START Input data
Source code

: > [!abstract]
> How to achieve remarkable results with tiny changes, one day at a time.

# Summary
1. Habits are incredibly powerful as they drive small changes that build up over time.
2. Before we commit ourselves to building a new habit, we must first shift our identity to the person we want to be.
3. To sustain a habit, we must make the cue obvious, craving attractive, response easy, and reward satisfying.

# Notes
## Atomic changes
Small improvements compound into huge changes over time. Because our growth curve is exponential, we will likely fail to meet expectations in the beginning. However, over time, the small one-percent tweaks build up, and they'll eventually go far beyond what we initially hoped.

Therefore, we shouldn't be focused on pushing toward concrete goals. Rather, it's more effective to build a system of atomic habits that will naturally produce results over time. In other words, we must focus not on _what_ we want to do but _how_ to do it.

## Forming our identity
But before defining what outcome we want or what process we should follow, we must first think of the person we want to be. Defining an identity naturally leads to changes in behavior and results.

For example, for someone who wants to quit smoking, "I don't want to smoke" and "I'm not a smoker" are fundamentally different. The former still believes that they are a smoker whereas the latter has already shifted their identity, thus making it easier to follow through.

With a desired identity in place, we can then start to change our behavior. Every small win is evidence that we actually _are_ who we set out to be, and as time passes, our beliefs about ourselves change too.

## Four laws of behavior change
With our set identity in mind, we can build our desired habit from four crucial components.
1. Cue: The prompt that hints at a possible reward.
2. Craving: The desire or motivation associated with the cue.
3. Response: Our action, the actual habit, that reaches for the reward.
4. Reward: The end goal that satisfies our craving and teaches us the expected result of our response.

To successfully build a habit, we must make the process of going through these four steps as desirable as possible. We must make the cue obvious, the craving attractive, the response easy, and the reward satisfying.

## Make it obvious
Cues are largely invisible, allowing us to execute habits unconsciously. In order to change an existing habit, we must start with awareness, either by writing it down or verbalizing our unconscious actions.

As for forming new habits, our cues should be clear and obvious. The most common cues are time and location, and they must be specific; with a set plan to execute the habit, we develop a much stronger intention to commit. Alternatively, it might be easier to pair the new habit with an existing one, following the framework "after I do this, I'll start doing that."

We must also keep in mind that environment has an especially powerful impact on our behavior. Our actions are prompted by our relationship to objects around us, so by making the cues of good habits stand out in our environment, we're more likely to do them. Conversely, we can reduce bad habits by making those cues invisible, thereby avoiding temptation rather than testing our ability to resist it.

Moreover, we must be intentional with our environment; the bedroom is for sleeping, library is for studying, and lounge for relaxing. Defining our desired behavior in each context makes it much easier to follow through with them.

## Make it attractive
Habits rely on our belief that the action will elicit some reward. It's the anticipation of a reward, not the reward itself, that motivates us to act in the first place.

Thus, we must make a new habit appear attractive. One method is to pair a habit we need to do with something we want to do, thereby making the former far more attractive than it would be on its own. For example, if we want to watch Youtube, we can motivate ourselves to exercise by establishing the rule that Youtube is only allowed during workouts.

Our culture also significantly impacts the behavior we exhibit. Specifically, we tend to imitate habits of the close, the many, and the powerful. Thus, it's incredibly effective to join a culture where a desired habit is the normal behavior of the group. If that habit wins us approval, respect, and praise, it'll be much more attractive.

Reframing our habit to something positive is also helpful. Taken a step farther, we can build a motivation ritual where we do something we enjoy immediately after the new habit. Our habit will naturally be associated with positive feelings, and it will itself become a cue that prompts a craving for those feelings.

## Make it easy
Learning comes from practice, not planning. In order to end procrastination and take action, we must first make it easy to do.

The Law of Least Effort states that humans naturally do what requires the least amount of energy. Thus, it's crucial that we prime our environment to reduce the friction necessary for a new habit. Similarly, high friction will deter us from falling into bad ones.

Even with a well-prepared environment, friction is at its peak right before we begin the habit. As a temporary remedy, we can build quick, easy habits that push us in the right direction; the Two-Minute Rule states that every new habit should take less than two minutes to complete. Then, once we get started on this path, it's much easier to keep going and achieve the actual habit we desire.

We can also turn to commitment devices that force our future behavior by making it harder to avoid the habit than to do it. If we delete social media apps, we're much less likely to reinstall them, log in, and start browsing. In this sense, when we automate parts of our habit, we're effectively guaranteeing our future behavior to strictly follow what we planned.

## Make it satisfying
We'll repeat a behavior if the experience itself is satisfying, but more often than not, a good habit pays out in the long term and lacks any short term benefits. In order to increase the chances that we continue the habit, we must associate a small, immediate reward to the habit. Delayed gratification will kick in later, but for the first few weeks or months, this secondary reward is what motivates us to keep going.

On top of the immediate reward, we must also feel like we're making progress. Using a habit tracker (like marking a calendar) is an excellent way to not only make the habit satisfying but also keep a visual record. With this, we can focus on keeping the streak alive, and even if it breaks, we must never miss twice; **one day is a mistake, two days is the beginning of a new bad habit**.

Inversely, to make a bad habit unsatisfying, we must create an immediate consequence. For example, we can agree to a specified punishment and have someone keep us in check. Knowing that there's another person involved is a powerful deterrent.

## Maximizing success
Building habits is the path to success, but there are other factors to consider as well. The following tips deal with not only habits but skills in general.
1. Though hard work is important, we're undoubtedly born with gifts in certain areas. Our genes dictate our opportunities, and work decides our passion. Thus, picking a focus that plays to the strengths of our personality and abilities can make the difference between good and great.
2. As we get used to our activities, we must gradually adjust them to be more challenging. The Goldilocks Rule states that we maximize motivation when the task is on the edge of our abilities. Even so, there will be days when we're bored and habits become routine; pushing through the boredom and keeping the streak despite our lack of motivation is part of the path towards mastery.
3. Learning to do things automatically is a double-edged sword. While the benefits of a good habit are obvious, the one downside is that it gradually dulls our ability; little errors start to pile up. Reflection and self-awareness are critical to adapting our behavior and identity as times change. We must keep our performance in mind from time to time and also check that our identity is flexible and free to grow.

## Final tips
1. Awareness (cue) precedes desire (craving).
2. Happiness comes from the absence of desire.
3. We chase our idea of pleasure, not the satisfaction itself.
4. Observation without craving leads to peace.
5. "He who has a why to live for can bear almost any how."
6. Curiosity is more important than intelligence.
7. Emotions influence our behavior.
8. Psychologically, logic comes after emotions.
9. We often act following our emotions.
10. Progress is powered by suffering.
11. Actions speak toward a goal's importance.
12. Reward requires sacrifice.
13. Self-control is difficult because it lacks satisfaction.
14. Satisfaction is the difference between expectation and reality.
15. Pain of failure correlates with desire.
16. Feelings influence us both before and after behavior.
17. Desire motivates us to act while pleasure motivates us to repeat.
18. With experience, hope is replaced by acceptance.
END Input data
Exercise »
Each record is to be reproduced exactly as it appears.

Output for this task »
Source code

: > [!abstract]
> How to achieve remarkable results with tiny changes, one day at a time.

# Summary
1. Habits are incredibly powerful as they drive small changes that build up over time.
2. Before we commit ourselves to building a new habit, we must first shift our identity to the person we want to be.
3. To sustain a habit, we must make the cue obvious, craving attractive, response easy, and reward satisfying.

# Notes
## Atomic changes
Small improvements compound into huge changes over time. Because our growth curve is exponential, we will likely fail to meet expectations in the beginning. However, over time, the small one-percent tweaks build up, and they'll eventually go far beyond what we initially hoped.

Therefore, we shouldn't be focused on pushing toward concrete goals. Rather, it's more effective to build a system of atomic habits that will naturally produce results over time. In other words, we must focus not on _what_ we want to do but _how_ to do it.

## Forming our identity
But before defining what outcome we want or what process we should follow, we must first think of the person we want to be. Defining an identity naturally leads to changes in behavior and results.

For example, for someone who wants to quit smoking, "I don't want to smoke" and "I'm not a smoker" are fundamentally different. The former still believes that they are a smoker whereas the latter has already shifted their identity, thus making it easier to follow through.

With a desired identity in place, we can then start to change our behavior. Every small win is evidence that we actually _are_ who we set out to be, and as time passes, our beliefs about ourselves change too.

## Four laws of behavior change
With our set identity in mind, we can build our desired habit from four crucial components.
1. Cue: The prompt that hints at a possible reward.
2. Craving: The desire or motivation associated with the cue.
3. Response: Our action, the actual habit, that reaches for the reward.
4. Reward: The end goal that satisfies our craving and teaches us the expected result of our response.

To successfully build a habit, we must make the process of going through these four steps as desirable as possible. We must make the cue obvious, the craving attractive, the response easy, and the reward satisfying.

## Make it obvious
Cues are largely invisible, allowing us to execute habits unconsciously. In order to change an existing habit, we must start with awareness, either by writing it down or verbalizing our unconscious actions.

As for forming new habits, our cues should be clear and obvious. The most common cues are time and location, and they must be specific; with a set plan to execute the habit, we develop a much stronger intention to commit. Alternatively, it might be easier to pair the new habit with an existing one, following the framework "after I do this, I'll start doing that."

We must also keep in mind that environment has an especially powerful impact on our behavior. Our actions are prompted by our relationship to objects around us, so by making the cues of good habits stand out in our environment, we're more likely to do them. Conversely, we can reduce bad habits by making those cues invisible, thereby avoiding temptation rather than testing our ability to resist it.

Moreover, we must be intentional with our environment; the bedroom is for sleeping, library is for studying, and lounge for relaxing. Defining our desired behavior in each context makes it much easier to follow through with them.

## Make it attractive
Habits rely on our belief that the action will elicit some reward. It's the anticipation of a reward, not the reward itself, that motivates us to act in the first place.

Thus, we must make a new habit appear attractive. One method is to pair a habit we need to do with something we want to do, thereby making the former far more attractive than it would be on its own. For example, if we want to watch Youtube, we can motivate ourselves to exercise by establishing the rule that Youtube is only allowed during workouts.

Our culture also significantly impacts the behavior we exhibit. Specifically, we tend to imitate habits of the close, the many, and the powerful. Thus, it's incredibly effective to join a culture where a desired habit is the normal behavior of the group. If that habit wins us approval, respect, and praise, it'll be much more attractive.

Reframing our habit to something positive is also helpful. Taken a step farther, we can build a motivation ritual where we do something we enjoy immediately after the new habit. Our habit will naturally be associated with positive feelings, and it will itself become a cue that prompts a craving for those feelings.

## Make it easy
Learning comes from practice, not planning. In order to end procrastination and take action, we must first make it easy to do.

The Law of Least Effort states that humans naturally do what requires the least amount of energy. Thus, it's crucial that we prime our environment to reduce the friction necessary for a new habit. Similarly, high friction will deter us from falling into bad ones.

Even with a well-prepared environment, friction is at its peak right before we begin the habit. As a temporary remedy, we can build quick, easy habits that push us in the right direction; the Two-Minute Rule states that every new habit should take less than two minutes to complete. Then, once we get started on this path, it's much easier to keep going and achieve the actual habit we desire.

We can also turn to commitment devices that force our future behavior by making it harder to avoid the habit than to do it. If we delete social media apps, we're much less likely to reinstall them, log in, and start browsing. In this sense, when we automate parts of our habit, we're effectively guaranteeing our future behavior to strictly follow what we planned.

## Make it satisfying
We'll repeat a behavior if the experience itself is satisfying, but more often than not, a good habit pays out in the long term and lacks any short term benefits. In order to increase the chances that we continue the habit, we must associate a small, immediate reward to the habit. Delayed gratification will kick in later, but for the first few weeks or months, this secondary reward is what motivates us to keep going.

On top of the immediate reward, we must also feel like we're making progress. Using a habit tracker (like marking a calendar) is an excellent way to not only make the habit satisfying but also keep a visual record. With this, we can focus on keeping the streak alive, and even if it breaks, we must never miss twice; **one day is a mistake, two days is the beginning of a new bad habit**.

Inversely, to make a bad habit unsatisfying, we must create an immediate consequence. For example, we can agree to a specified punishment and have someone keep us in check. Knowing that there's another person involved is a powerful deterrent.

## Maximizing success
Building habits is the path to success, but there are other factors to consider as well. The following tips deal with not only habits but skills in general.
1. Though hard work is important, we're undoubtedly born with gifts in certain areas. Our genes dictate our opportunities, and work decides our passion. Thus, picking a focus that plays to the strengths of our personality and abilities can make the difference between good and great.
2. As we get used to our activities, we must gradually adjust them to be more challenging. The Goldilocks Rule states that we maximize motivation when the task is on the edge of our abilities. Even so, there will be days when we're bored and habits become routine; pushing through the boredom and keeping the streak despite our lack of motivation is part of the path towards mastery.
3. Learning to do things automatically is a double-edged sword. While the benefits of a good habit are obvious, the one downside is that it gradually dulls our ability; little errors start to pile up. Reflection and self-awareness are critical to adapting our behavior and identity as times change. We must keep our performance in mind from time to time and also check that our identity is flexible and free to grow.

## Final tips
1. Awareness (cue) precedes desire (craving).
2. Happiness comes from the absence of desire.
3. We chase our idea of pleasure, not the satisfaction itself.
4. Observation without craving leads to peace.
5. "He who has a why to live for can bear almost any how."
6. Curiosity is more important than intelligence.
7. Emotions influence our behavior.
8. Psychologically, logic comes after emotions.
9. We often act following our emotions.
10. Progress is powered by suffering.
11. Actions speak toward a goal's importance.
12. Reward requires sacrifice.
13. Self-control is difficult because it lacks satisfaction.
14. Satisfaction is the difference between expectation and reality.
15. Pain of failure correlates with desire.
16. Feelings influence us both before and after behavior.
17. Desire motivates us to act while pleasure motivates us to repeat.
18. With experience, hope is replaced by acceptance.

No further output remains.